Alfaguara - 25/4/2025
A problem-solving novel, like those of yesteryear
Arturo Pérez-Reverte writes about his novel 'El problema final' (The Final Problem).
There are many forms of nostalgia, and writing novels is one of them. For certain novelists, including myself, telling stories is not only an exercise in creation but also a way of recovering, even rewriting, the books they once loved. Books that shaped their lives and their work. Their way of looking at the world, literature, and life.
'The Final Problem' is a professional novelist's attempt to regain a certain lost pleasure: to become an innocent reader again, or to play at being one (and the word "play" is essential in this story) by accepting the challenge of a detective story with the old-fashioned perspective of those times when every page you read was full of surprises, excitement, and intrigue. The problem, in this case, was that willpower alone isn't enough. You can't renounce, forget, or do without the perspective that a long life of reading has left you, nor the remnants of a profession, that of being a writer, which you've practiced for thirty years.
I saw only one way to solve it: to combine the veteran writer I have become with the naive reader I once was. To blend both sides: a sense of wonder and experience. At a time when what is now called crime fiction tends to pose its plots as "who did it?", my intention was to return to the old "how did they do it?", recovering the flavor of the old problem novel, the one (Agatha Christie, Ellery Queen, John Dickson Carr) whose construction and outcome can be considered the resolution of a mathematical enigma.
Once that was decided, this novel was presented to me as a challenge: to see if all those years and those books I had read, and the life tied to them, were enough to create a plot that was a retelling of many others, but crafted in an original way, with narrative mechanisms that connected them to each other. Full of cross-references, winks, traps, and tricks of the trade, using a structure that would delight me while developing it and that would delight the intelligent reader, feeling both a victim and a participant in a wicked narrative strategy.

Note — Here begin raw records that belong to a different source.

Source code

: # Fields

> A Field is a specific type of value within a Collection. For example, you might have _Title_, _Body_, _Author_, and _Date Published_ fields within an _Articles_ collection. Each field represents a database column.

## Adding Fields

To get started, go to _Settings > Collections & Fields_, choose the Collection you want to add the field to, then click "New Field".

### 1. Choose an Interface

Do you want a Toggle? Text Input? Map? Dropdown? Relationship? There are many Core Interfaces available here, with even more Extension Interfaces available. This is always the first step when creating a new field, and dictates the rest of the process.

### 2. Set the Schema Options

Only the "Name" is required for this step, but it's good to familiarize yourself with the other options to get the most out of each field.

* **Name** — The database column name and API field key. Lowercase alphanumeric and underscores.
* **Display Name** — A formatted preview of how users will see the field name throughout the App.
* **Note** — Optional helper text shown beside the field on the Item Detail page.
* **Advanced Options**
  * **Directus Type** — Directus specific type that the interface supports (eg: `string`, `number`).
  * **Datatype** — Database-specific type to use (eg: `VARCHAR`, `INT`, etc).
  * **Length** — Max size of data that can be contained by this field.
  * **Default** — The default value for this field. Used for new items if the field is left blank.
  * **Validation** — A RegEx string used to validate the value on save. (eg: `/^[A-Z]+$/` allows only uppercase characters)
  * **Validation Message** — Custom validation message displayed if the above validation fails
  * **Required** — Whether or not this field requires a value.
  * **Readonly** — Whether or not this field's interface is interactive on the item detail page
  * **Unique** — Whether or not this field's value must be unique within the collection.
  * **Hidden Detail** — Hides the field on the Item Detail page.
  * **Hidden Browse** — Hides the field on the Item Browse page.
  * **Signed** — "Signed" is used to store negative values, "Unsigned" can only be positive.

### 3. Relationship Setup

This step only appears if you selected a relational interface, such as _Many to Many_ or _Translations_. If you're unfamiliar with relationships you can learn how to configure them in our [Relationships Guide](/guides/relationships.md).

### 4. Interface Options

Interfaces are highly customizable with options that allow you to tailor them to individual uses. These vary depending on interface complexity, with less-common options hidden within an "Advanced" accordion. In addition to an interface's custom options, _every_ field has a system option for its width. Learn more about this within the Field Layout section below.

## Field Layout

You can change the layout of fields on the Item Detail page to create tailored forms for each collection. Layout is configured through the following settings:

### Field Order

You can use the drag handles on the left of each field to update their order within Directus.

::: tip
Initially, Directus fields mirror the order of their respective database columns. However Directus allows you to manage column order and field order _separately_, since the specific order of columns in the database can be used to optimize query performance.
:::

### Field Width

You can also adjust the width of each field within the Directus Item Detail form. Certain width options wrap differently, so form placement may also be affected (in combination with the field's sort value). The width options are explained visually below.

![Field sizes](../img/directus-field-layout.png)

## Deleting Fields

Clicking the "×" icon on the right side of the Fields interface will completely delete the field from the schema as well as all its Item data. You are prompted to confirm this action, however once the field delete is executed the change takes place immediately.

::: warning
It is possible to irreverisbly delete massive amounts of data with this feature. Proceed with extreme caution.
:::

This novel couldn't be written in a one-way direction, with the author limiting himself to inventing or reworking previous materials. To solve, not just the enigma, but the technical problem of telling it, it was essential to appeal not to the readers' benevolence, but to their complicity. Even their active complicity. This wasn't, in short, the classic clash between detective and murderer, but rather a duel of intelligence between author and reader: a game of chess in which each wielded, as pieces (and also as traps) their knowledge of detective literature, an encyclopedic knowledge that could be turned against both of them.
I confess that I rediscovered the pleasure, not only of writing, of planning tricks and plots against the reader, because it wasn't enough to rely on my memory. I had to refresh old readings of mine, but I also had to read what I hadn't read before, and do so with the experience of sixty-five years of constantly using my library and three decades of writing novels. Consequently, the construction of 'The Final Problem', a nod to one of my favorite Conan Doyle stories, has given me a year and a half of reading happiness, revisiting not only the Sherlock Holmes canon, but also every piece of literature I found referring to the character. But that wasn't all, because the story forced me to delve deeper into the detective story of yesteryear, the mystery novel, the impossible crime enigmas, the locked-room murders, and other traditional elements; and that entailed the delightful need to return to the classics mentioned above, but also to Poe, Wilkie Collins, Chesterton, Futrelle, Gaboriau, Leroux, Edgar Wallace, S. S. Van Dine, Dorothy Sayers, Stanley Gardner, and many others, including Jorge Luis Borges in 'Six Problems for Isidro Parodi.' I have learned anew from all of them, and I have mercilessly plundered all of them.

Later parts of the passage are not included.